(EXERCISE BRIEF): In the records that follow, locate every line with "equation" and extract it.

*** Begin section ***

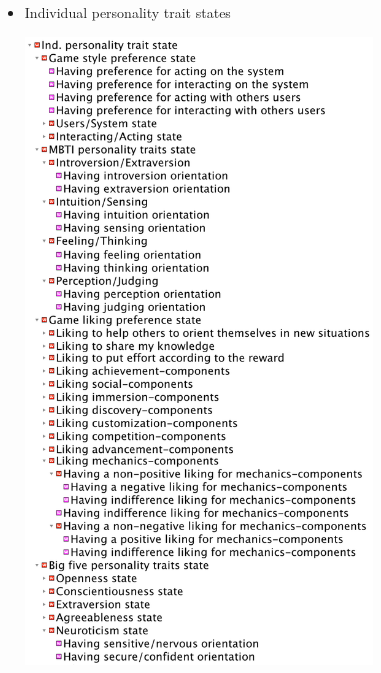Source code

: \begin{itemize}
\item Individual personality trait states

\includegraphics[width=0.725\textwidth]{images/appendix/tree-overview-ind-personality-trait-states.png}


\end{itemize}

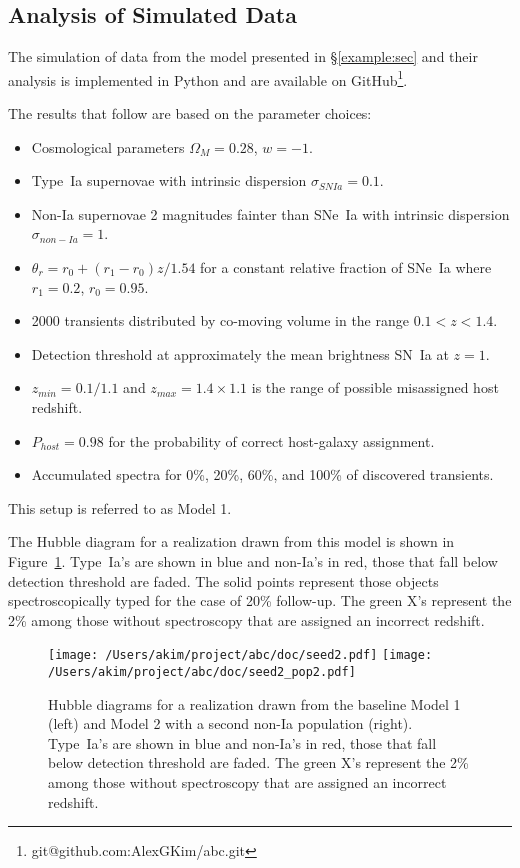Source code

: \documentclass[preprint]{elsarticle}
\begin{document}
\subsection{Analysis of Simulated Data}
The simulation of data from the model presented in \S\ref{example:sec}
and their analysis is implemented in Python and are available
on GitHub\footnote{{git@github.com:AlexGKim/abc.git}}.

The results that follow are based on the parameter
choices:
\begin{itemize}
\item Cosmological parameters $\Omega_M=0.28$, $w=-1$.
\item Type~Ia supernovae with intrinsic dispersion $\sigma_{SNIa}=0.1$.
\item Non-Ia supernovae 2 magnitudes fainter than SNe~Ia with intrinsic
dispersion $\sigma_{non-Ia}=1$.
\item $\theta_r=r_0 + (r_1-r_0)z/1.54$ for a constant relative fraction of SNe~Ia where $r_1=0.2$,
$r_0=0.95$.
\item 2000 transients distributed by co-moving volume in the range $0.1<z<1.4$.
\item Detection threshold at approximately the mean brightness SN~Ia at $z=1$.
\item $z_{min}=0.1/1.1$ and $z_{max}=1.4\times 1.1$ is the range of possible misassigned
host redshift.
\item $P_{host}=0.98$ for the probability of correct host-galaxy assignment.
\item Accumulated spectra for 0\%, 20\%, 60\%, and 100\% of discovered transients.
\end{itemize}
This setup is referred to as Model 1.

The Hubble diagram for a realization drawn from this model is shown in Figure~\ref{hd:fig}.
Type~Ia's are shown in blue and non-Ia's in red, those that fall below detection threshold
are faded.  The solid points
represent those objects spectroscopically typed for the case of 20\% follow-up.
The green X's represent the 2\% among those without spectroscopy that
are assigned an incorrect redshift.

\begin{figure}[htbp] %
   \centering
   \texttt{[image: /Users/akim/project/abc/doc/seed2.pdf]}
   \texttt{[image: /Users/akim/project/abc/doc/seed2\_pop2.pdf]}  
\caption{Hubble diagrams for a realization drawn from the baseline Model 1 (left)
and Model 2 with a second non-Ia population (right).
Type~Ia's are shown in blue and non-Ia's in red, those that fall below detection threshold
are faded.  The green X's represent the 2\% among those without spectroscopy that
are assigned an incorrect redshift.
   \label{hd:fig}}
\end{figure}
\end{document}
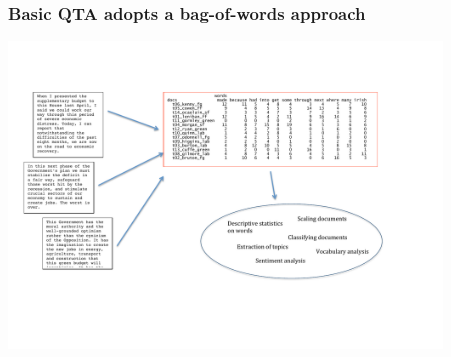 \documentclass[notes=hide]{beamer}
\begin{document}


\begin{frame}
	\frametitle{Basic QTA adopts a bag-of-words approach}
	\includegraphics[width=11.5cm]{figures/workflow.pdf}
\end{frame}
\end{document}
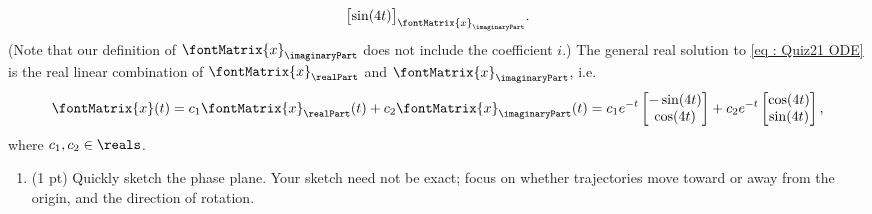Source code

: {\begin{align*}
{\begin{bmatrix}
\sin(4 t)
\end{bmatrix}%
}_{\fontMatrix{x}_{\imaginaryPart}}.
\end{align*}
(Note that our definition of $\fontMatrix{x}_{\imaginaryPart}$ does not include the coefficient $i$.) The general real solution to \eqref{eq : Quiz21 ODE} is the real linear combination of $\fontMatrix{x}_{\realPart}$ and $\fontMatrix{x}_{\imaginaryPart}$, i.e.
\begin{align*}
\fontMatrix{x}(t)
=
c_{1} \fontMatrix{x}_{\realPart}(t) + c_{2} \fontMatrix{x}_{\imaginaryPart}(t)
=
c_{1} e^{-t}
\begin{bmatrix}%
-\sin(4 t)	\\
\cos(4 t)
\end{bmatrix}%
+
c_{2} e^{-t}
\begin{bmatrix}%
\cos(4 t)	\\
\sin(4 t)
\end{bmatrix}%
,
\end{align*}
where $c_{1},c_{2} \in \reals$.}%

\begin{enumerate}[resume,label=(\alph*)]
\item (1 pt) Quickly sketch the phase plane. Your sketch need not be exact; focus on whether trajectories move toward or away from the origin, and the direction of rotation.
\end{enumerate}

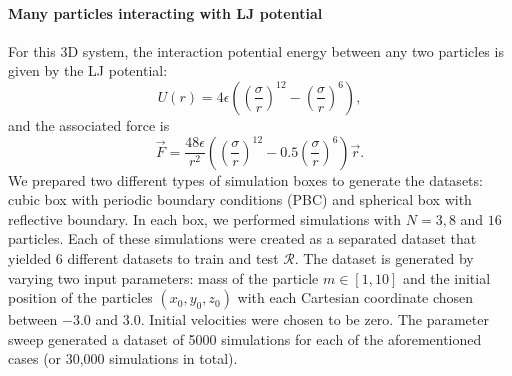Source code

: \documentclass[aps,prl,twocolumn,superscriptaddress,tightenlines,longbibliography, reprint]{revtex4-1}
\newcommand{\R}{$\mathscr{R}$}
\begin{document}
\paragraph{Many particles interacting with LJ potential}
For this 3D system, the interaction potential energy between any two particles is given by the LJ potential:
\begin{equation} \label{eq:data11}
U(r) = 4\epsilon \left(\left(\frac{\sigma}{r}\right)^{12} - \left(\frac{\sigma}{r}\right)^{6}\right),
\end{equation}
and the associated force is
\begin{equation} \label{eq:data12}
\vec{F} =  \frac{48 \epsilon} {r^2} \left(\left(\frac{\sigma}{r}\right)^{12} - 0.5 \left(\frac{\sigma}{r}\right)^6 \right) \vec{r}.
\end{equation}
We prepared two different types of simulation boxes to generate the datasets: cubic box with periodic boundary conditions (PBC) and spherical box with reflective boundary. In each box, we performed simulations with $N=3, 8$ and $16$ particles. Each of these simulations were created as a separated dataset that yielded 6 different datasets to train and test \R. The dataset is generated by varying two input parameters: mass of the particle $m \in [1, 10]$ and the initial position of the particles  $(x_0, y_0, z_0)$ with each Cartesian coordinate chosen between $-3.0$ and $3.0$. Initial velocities were chosen to be zero. The parameter sweep generated a dataset of 5000 simulations for each of the aforementioned cases (or 30,000 simulations in total). 
\end{document}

*** End section ***

(SOLUTION TO THE PROBLEM):
\begin{equation} \label{eq:data11}
\end{equation}
\begin{equation} \label{eq:data12}
\end{equation}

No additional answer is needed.